Here, too, reality is bound to intrude. Thirty-six years after the establishment of the Islamic Republic, Iran imports huge amounts of its food, machinery, and consumer goods, and it remains highly dependent on oil exports for earnings. The “economy of resistance” to which Iranian officials pay lip service remains beyond reach.

Ayatollah Khamenei’s attempt to retain the support of his hard-line constituency while adjusting to regional realities was evident elsewhere. Nearly three weeks after a mob ransacked and set fire to the Saudi embassy in Tehran, the ayatollah condemned the incident, calling it “very bad” and “detrimental to the country and Islam.” Apparently he felt the need to try to repair the damage the attack had inflicted on Iran’s relations with almost all other Arab countries. Taking his time to speak out is nothing new; it took Ayatollah Khamenei even longer to criticize the mobs who trashed the British embassy in Tehran in 2011. Still, these incidents should not be used to as an excuse to condemn “devoted, revolutionary, and [god-loving] youth,” he said.

Meanwhile, the ayatollah’s position on domestic politics has shifted very little. He gave a speech this week but said nothing about election supervisory councils disqualifying a large number of candidates, including many reformists, for parliamentary elections next month. Would-be reformers have complained that their candidates have been targeted, and President Rouhani has sharply criticized the disqualifications. “If only one faction is present in the vote, and the other is not, then why are we holding elections,” he reportedly said this week. The president has promised to take the matter up with the Council of Guardians, a 12-member body dominated by senior clerics that has final say on candidacies. The president and his supporters have been hoping the elections would give Mr. Rouhani a workable majority in parliament. Ayatollah Khamenei, while urging those opposed to the system to vote, has treated it as natural that opponents of the system should be barred from running for office. It is a mantra of Iranian hard-liners that many reformists are “seditionists” and enemies of the system.

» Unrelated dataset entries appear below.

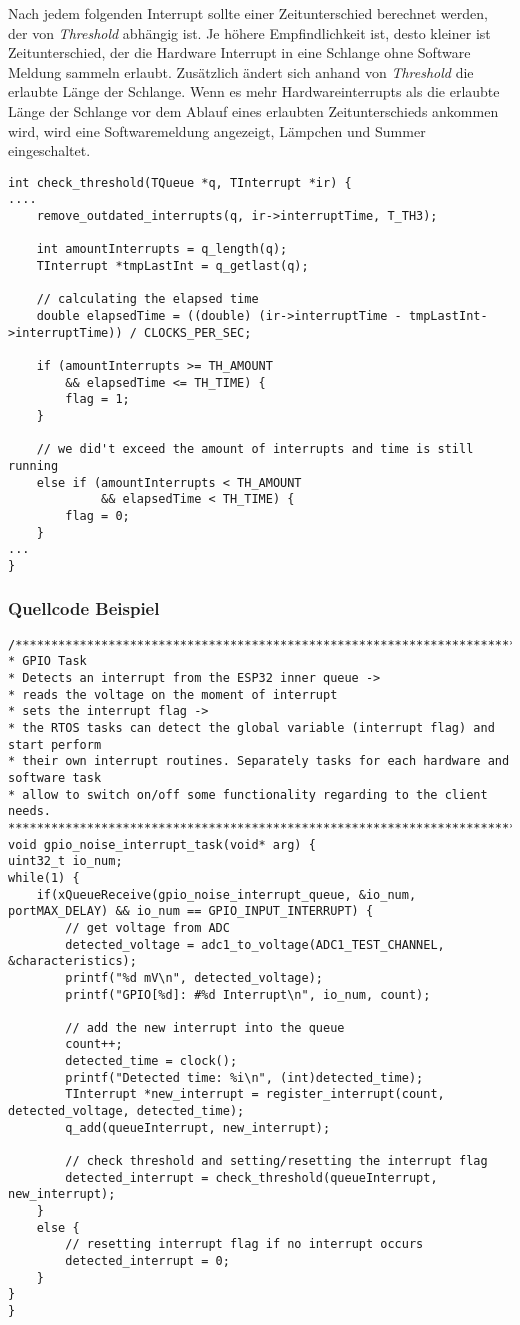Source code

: Nach jedem folgenden Interrupt sollte einer Zeitunterschied berechnet werden, der von \textit{Threshold} abhängig ist. Je höhere Empfindlichkeit ist, desto kleiner ist Zeitunterschied, der die Hardware Interrupt in eine Schlange ohne Software Meldung sammeln erlaubt. Zusätzlich ändert sich anhand von \textit{Threshold} die erlaubte Länge der Schlange. Wenn es mehr Hardwareinterrupts als die erlaubte Länge der Schlange vor dem Ablauf eines erlaubten Zeitunterschieds ankommen wird, wird eine Softwaremeldung angezeigt, Lämpchen und Summer eingeschaltet. 
\begin{lstlisting}
int check_threshold(TQueue *q, TInterrupt *ir) {
....
	remove_outdated_interrupts(q, ir->interruptTime, T_TH3);
	
	int amountInterrupts = q_length(q);
	TInterrupt *tmpLastInt = q_getlast(q);
	
	// calculating the elapsed time
	double elapsedTime = ((double) (ir->interruptTime - tmpLastInt->interruptTime)) / CLOCKS_PER_SEC;

	if (amountInterrupts >= TH_AMOUNT 
	    && elapsedTime <= TH_TIME) {
		flag = 1;
	}
	
	// we did't exceed the amount of interrupts and time is still running
	else if (amountInterrupts < TH_AMOUNT 
	         && elapsedTime < TH_TIME) {
		flag = 0;
	}
...
}

\end{lstlisting}

\subsubsection{Quellcode Beispiel}
\begin{lstlisting}
/****************************************************************************
* GPIO Task
* Detects an interrupt from the ESP32 inner queue ->
* reads the voltage on the moment of interrupt
* sets the interrupt flag ->
* the RTOS tasks can detect the global variable (interrupt flag) and start perform
* their own interrupt routines. Separately tasks for each hardware and software task
* allow to switch on/off some functionality regarding to the client needs.
****************************************************************************/
void gpio_noise_interrupt_task(void* arg) {
uint32_t io_num;
while(1) {
	if(xQueueReceive(gpio_noise_interrupt_queue, &io_num, portMAX_DELAY) && io_num == GPIO_INPUT_INTERRUPT) {
		// get voltage from ADC
		detected_voltage = adc1_to_voltage(ADC1_TEST_CHANNEL, &characteristics);
		printf("%d mV\n", detected_voltage);
		printf("GPIO[%d]: #%d Interrupt\n", io_num, count);
		
		// add the new interrupt into the queue
		count++;
		detected_time = clock();
		printf("Detected time: %i\n", (int)detected_time);
		TInterrupt *new_interrupt = register_interrupt(count, detected_voltage, detected_time);
		q_add(queueInterrupt, new_interrupt);
			
		// check threshold and setting/resetting the interrupt flag
		detected_interrupt = check_threshold(queueInterrupt, new_interrupt);
	}
	else {
		// resetting interrupt flag if no interrupt occurs
		detected_interrupt = 0;
	}
}
}
\end{lstlisting}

On the other hand, the supreme leader has long regarded large-scale voter participation in elections as an important sign of the Islamic Republic’s legitimacy and acceptance by the people. After the 2009 presidential election, millions of Iranians poured into the streets, outraged that President Mahmoud Ahmadinejad was declared the winner. Those protests shook the regime to its foundation; their shadow has hovered over subsequent elections. To ensure a large turnout and to mute controversy, Ayatollah Khamenei may yet nudge the Council of Guardians into allowing a significant number of prominent reformist candidates to run in February.